Saved entries
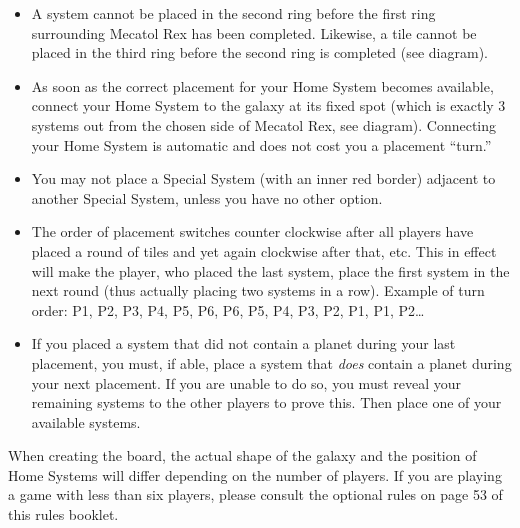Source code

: \documentclass[11pt,fleqn]{book} %
\begin{document}
\begin{itemize}
\item A system cannot be placed in the second ring before the first ring surrounding Mecatol Rex has been completed. Likewise, a tile cannot be placed in the third ring before the second ring is completed (see diagram).
\item As soon as the correct placement for your Home System becomes available, connect your Home System to the galaxy at its fixed spot (which is exactly 3 systems out from the chosen side of Mecatol Rex, see diagram). Connecting your Home System is automatic and does not cost you a placement “turn.”
\item You may not place a Special System (with an inner red border) adjacent to another Special System, unless you have no other option.
\item The order of placement switches counter clockwise after all players have placed a round of tiles and yet again clockwise after that, etc. This in effect will make the player, who placed the last system, place the first system in the next round (thus actually placing two systems in a row). Example of turn order: P1, P2, P3, P4, P5, P6, P6, P5, P4, P3, P2, P1, P1, P2…
\item If you placed a system that did not contain a planet during your last placement, you must, if able, place a system that \emph{does} contain a planet during your next placement. If you are unable to do so, you must reveal your remaining systems to the other players to prove this. Then place one of your available systems.
\end{itemize}

When creating the board, the actual shape of the galaxy and the position of Home Systems will differ depending on the number of players. If you are playing a game with less than six players, please consult the optional rules on page 53 of this rules booklet.
\end{document}
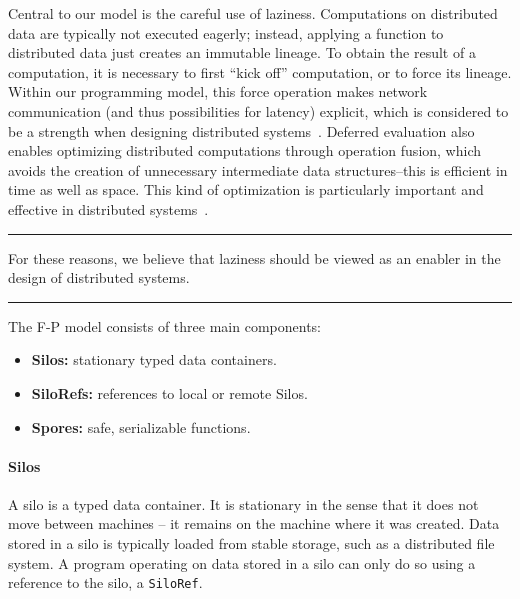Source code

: \documentclass[preprint]{sigplanconf}
\theoremstyle{definition}
\theoremstyle{definition}
\begin{document}
Central to our model is the careful use of laziness. Computations on
distributed data are typically not executed eagerly; instead, applying a
function to distributed data just creates an immutable lineage. To obtain the
result of a computation, it is necessary to first ``kick off'' computation, or
to force its lineage. Within our programming model, this force
operation
makes network communication (and thus
possibilities for latency) explicit, which is considered to be a strength when
designing distributed systems~\cite{ANoteDistComp}. Deferred evaluation also
enables optimizing distributed computations through operation fusion, which
avoids the creation of unnecessary intermediate data structures--this is
efficient in time as well as space. This kind of optimization is particularly
important and effective in distributed systems~\cite{FlumeJava}.

\vspace{-3mm}
\begin{center}\noindent\rule{8cm}{0.4pt}\end{center}
\begin{displayquote}
For these reasons, we believe that laziness should be viewed as an enabler in
the design of distributed systems.
\end{displayquote}
\vspace{-4mm}
\begin{center}\noindent\rule{8cm}{0.4pt}\end{center}
\vspace{1mm}

\noindent The F-P model consists of three main components:
\begin{itemize}[noitemsep]
  \item {\bf Silos:} stationary typed data containers.
  \item {\bf SiloRefs:} references to local or remote Silos.
  \item {\bf Spores:} safe, serializable functions.
\end{itemize}
\vspace{1mm}

\paragraph{Silos}
A silo is a typed data container. It is stationary in the sense that it does
not move between machines -- it remains on the machine where it was created.
Data stored in a silo is typically loaded from stable storage, such as a
distributed file system. A program operating on data stored in a silo can only
do so using a reference to the silo, a \verb|SiloRef|.
\end{document}
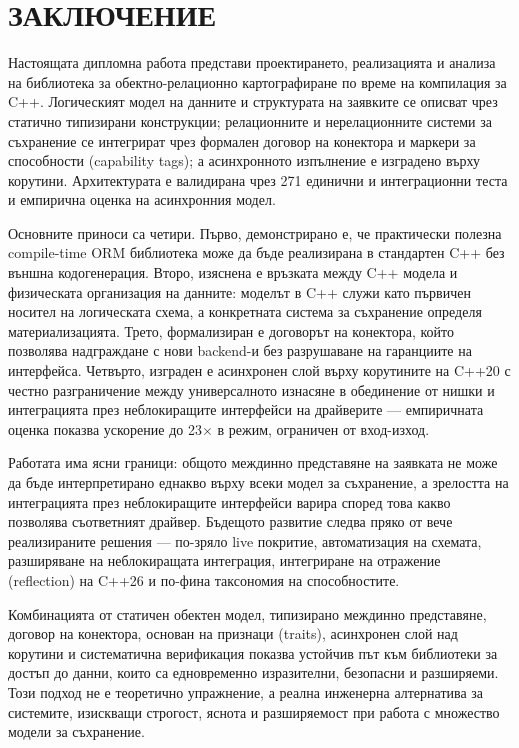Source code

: \section*{ЗАКЛЮЧЕНИЕ}
\label{sec:conclusion}

Настоящата дипломна работа представи проектирането, реализацията и анализа на библиотека за обектно-релационно картографиране по време на компилация за C++. Логическият модел на данните и структурата на заявките се описват чрез статично типизирани конструкции; релационните и нерелационните системи за съхранение се интегрират чрез формален договор на конектора и маркери за способности (capability tags); а асинхронното изпълнение е изградено върху корутини. Архитектурата е валидирана чрез 271 единични и интеграционни теста и емпирична оценка на асинхронния модел.

Основните приноси са четири. Първо, демонстрирано е, че практически полезна compile-time ORM библиотека може да бъде реализирана в стандартен C++ без външна кодогенерация. Второ, изяснена е връзката между C++ модела и физическата организация на данните: моделът в C++ служи като първичен носител на логическата схема, а конкретната система за съхранение определя материализацията. Трето, формализиран е договорът на конектора, който позволява надграждане с нови backend-и без разрушаване на гаранциите на интерфейса. Четвърто, изграден е асинхронен слой върху корутините на C++20 с честно разграничение между универсалното изнасяне в обединение от нишки и интеграцията през неблокиращите интерфейси на драйверите --- емпиричната оценка показва ускорение до 23$\times$ в режим, ограничен от вход-изход.

Работата има ясни граници: общото междинно представяне на заявката не може да бъде интерпретирано еднакво върху всеки модел за съхранение, а зрелостта на интеграцията през неблокиращите интерфейси варира според това какво позволява съответният драйвер. Бъдещото развитие следва пряко от вече реализираните решения --- по-зряло live покритие, автоматизация на схемата, разширяване на неблокиращата интеграция, интегриране на отражение (reflection) на C++26 и по-фина таксономия на способностите.

Комбинацията от статичен обектен модел, типизирано междинно представяне, договор на конектора, основан на признаци (traits), асинхронен слой над корутини и систематична верификация показва устойчив път към библиотеки за достъп до данни, които са едновременно изразителни, безопасни и разширяеми. Този подход не е теоретично упражнение, а реална инженерна алтернатива за системите, изискващи строгост, яснота и разширяемост при работа с множество модели за съхранение.

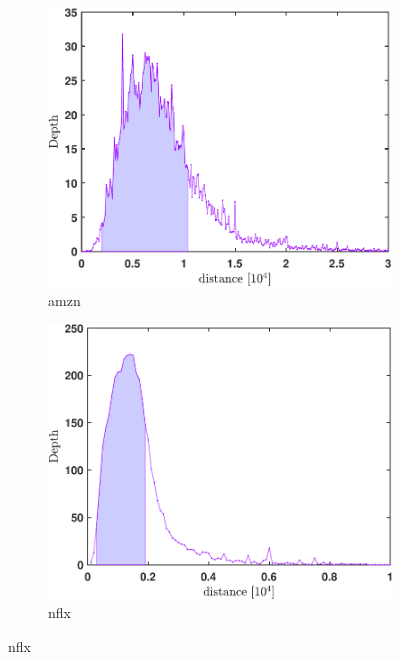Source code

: \documentclass[11pt, a4paper]{thesis}  %
\begin{document}
\begin{figure}[htp]	
	
	\centering
	\begin{subfigure}[b]{0.5\textwidth}
    	\includegraphics[width=\textwidth]{./AverageDepthProfile/AMZN/average_depth_profile.pdf}
		\caption{\ac{amzn}}
        \label{figure:average_depth:amzn}
	\end{subfigure}
	
	\begin{subfigure}[b]{0.5\textwidth}
    	\includegraphics[width=\textwidth]{./AverageDepthProfile/NFLX/average_depth_profile.pdf}
		\caption{\ac{nflx}}
        \label{figure:average_depth:nflx}
	\end{subfigure}
	

\end{figure}
\end{document}
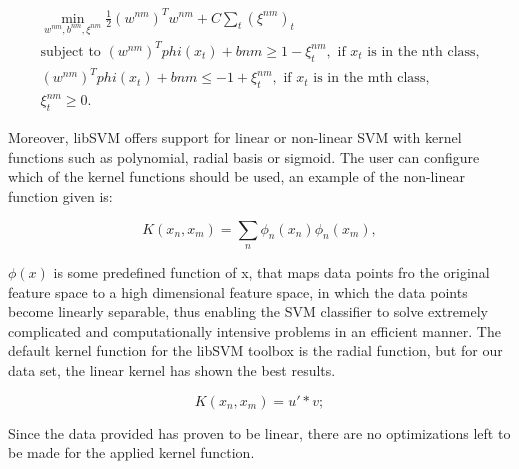\documentclass[11pt]{report}
\begin{document}
\begin{equation}
\begin{multlined}
\min_{w^{nm},b^{nm},\xi^{nm}} \frac{1}{2} (w^{nm})^T w^{nm} + C \sum_t (\xi^{nm})_t \\
\text{subject to } (w^{nm})^T phi(x_t) + b{nm} \geq 1 - \xi_t^{nm},\text{ if } x_t \text{ is in the nth class,}\\
	      (w^{nm})^T phi(x_t) + b{nm} \leq -1 + \xi_t^{nm}, \text{ if } x_t \text{ is in the mth class,}\\
	      \xi_t^{nm} \geq 0.
\end{multlined}
\end{equation}

Moreover, libSVM offers support for linear or non-linear SVM with kernel functions such as  polynomial, radial basis or sigmoid. The user can configure which of the kernel functions should be used, an example of the non-linear function given is:

\begin{equation}
K(x_n,x_m) = \sum_n \phi_n (x_n) \phi_n (x_m),
\end{equation}

\(\phi(x)\) is some predefined function of x, that maps data points fro the original feature space to a high dimensional feature space, in which the data points become linearly separable, thus enabling the SVM classifier to solve extremely complicated and computationally intensive problems in an efficient manner. The default kernel function for the libSVM toolbox is the radial function, but for our data set, the linear kernel has shown the best results.

\begin{equation}
K(x_n,x_m) = u' * v;
\end{equation}

Since the data provided has proven to be linear, there are no optimizations left to be made for the applied kernel function.
\end{document}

Task requirements =
Look through the records for the word "next". Every line that has it should be copied.

Written answer =
\item The order of placement switches counter clockwise after all players have placed a round of tiles and yet again clockwise after that, etc. This in effect will make the player, who placed the last system, place the first system in the next round (thus actually placing two systems in a row). Example of turn order: P1, P2, P3, P4, P5, P6, P6, P5, P4, P3, P2, P1, P1, P2…
\item If you placed a system that did not contain a planet during your last placement, you must, if able, place a system that \emph{does} contain a planet during your next placement. If you are unable to do so, you must reveal your remaining systems to the other players to prove this. Then place one of your available systems.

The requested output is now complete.